When it comes to historical romances, the more unconventional they are, the more fun I tend to have with them. Sure, there are anachronisms in those kinds of stories, but they tend to have bold, interesting characters. And I’ve read a lot, but I was pretty sure this was going to be one of the boldest Regency romances I’d ever read.
For generations, the Kent family has served in the Royal Navy and made an honorable name for themselves. So when Sally’s brother refuses to report for duty, Sally decides to put on his uniform and take his place. Boarding the Audacious is the adventure of a lifetime for her, especially since the sea has always been Sally’s life. She’s as able a soldier as any of the other recruits–better, even. There’s only one problem. Lieutenant David Colyear, the man whose duty it is to protect the ship, sees through Sally’s disguise. And he’s furious. But it’s hard to hate her actions when she’s the best midshipman on board. If only she didn’t tempt him so much. With such a serious secret they’re keeping, can they keep each other safe…and can their budding love survive battle at sea?
This was definitely…something different. Not your typical Regency romance.
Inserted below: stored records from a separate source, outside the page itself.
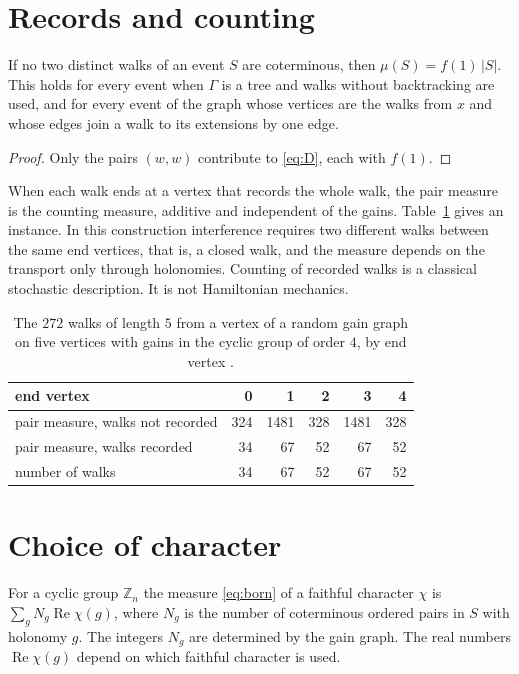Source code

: \section{Records and counting}

\begin{proposition}\label{prop:records}
If no two distinct walks of an event $S$ are coterminous, then $\mu(S)=f(1)\,|S|$. This holds for every event when $\Gamma$ is a tree and walks without backtracking are used, and for every event of the graph whose vertices are the walks from $x$ and whose edges join a walk to its extensions by one edge.
\end{proposition}
\begin{proof}
Only the pairs $(w,w)$ contribute to \eqref{eq:D}, each with $f(1)$.
\end{proof}

When each walk ends at a vertex that records the whole walk, the pair measure is the counting measure, additive and independent of the gains. Table~\ref{tab:records} gives an instance. In this construction interference requires two different walks between the same end vertices, that is, a closed walk, and the measure depends on the transport only through holonomies. Counting of recorded walks is a classical stochastic description. It is not Hamiltonian mechanics.

\begin{table}[ht]\centering\small
\begin{tabular}{@{}lrrrrr@{}}\toprule
end vertex & 0 & 1 & 2 & 3 & 4\\\midrule
pair measure, walks not recorded & 324 & 1481 & 328 & 1481 & 328\\
pair measure, walks recorded & 34 & 67 & 52 & 67 & 52\\
number of walks & 34 & 67 & 52 & 67 & 52\\\bottomrule
\end{tabular}
\caption{The $272$ walks of length $5$ from a vertex of a random gain graph on five vertices with gains in the cyclic group of order $4$, by end vertex \cite{comp2}.}\label{tab:records}
\end{table}

\section{Choice of character}\label{sec:char}

For a cyclic group $\mathbb{Z}_n$ the measure \eqref{eq:born} of a faithful character $\chi$ is $\sum_{g}N_g\operatorname{Re}\chi(g)$, where $N_g$ is the number of coterminous ordered pairs in $S$ with holonomy $g$. The integers $N_g$ are determined by the gain graph. The real numbers $\operatorname{Re}\chi(g)$ depend on which faithful character is used.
In this story, we’re introduced to Sally Kent, whose entire family is made of Navy men. For her entire life, she’s been left behind as they’ve all grown and started their own naval careers. And Sally, who loves the sea, is incredibly jealous. So when her younger brother, Richard, runs away before he can be shipped out, Sally decides the best way to save her family’s honor (and live the exciting life she’s always dreamed of) is to take his place. She’s basically a seafaring Mulan.
Sally is definitely unusual for this type of story. She has no interest in dresses and debuts and getting married. Literally all she wants is to be allowed to climb the rigging and fight in naval battles. She’s a total tomboy and…now that I think about it, I don’t think I’ve ever read a historical romance with someone who was this much of a tomboy. It was unexpected and made Sally unique.
We’re also introduced to Lieutenant Colyear, a family friend of the Kents. He hasn’t seen the Kents in a few years, but he just has this weird feeling that something isn’t right with this Kent. The stories he’s heard of Richard being sullen and more interested in sermons doesn’t fit with this exuberant recruit. And because he’s her commanding officer, ho boy do the sparks ignite. Especially considering how angry he is that she’d do something so stupid.
Individually, I really adored both Sally and Col. Sally’s a fighter and Col is ambitious and self-controlled. However, there were moments when I thought their relationship didn’t quite work. When Sally was hiding her gender, I thought the attraction was more obvious than when they were actually able to be together. Sally says something at one point about how she knows how to act like a boy, but not a young woman and I don’t know if that’s the difference or what, but it definitely lost something in the process.
There are slow moments to the story, but the uniqueness of the story and the setting I think make up for that in a lot of ways. This story is just so vastly different from anything else I’ve read like it that it was just super interesting.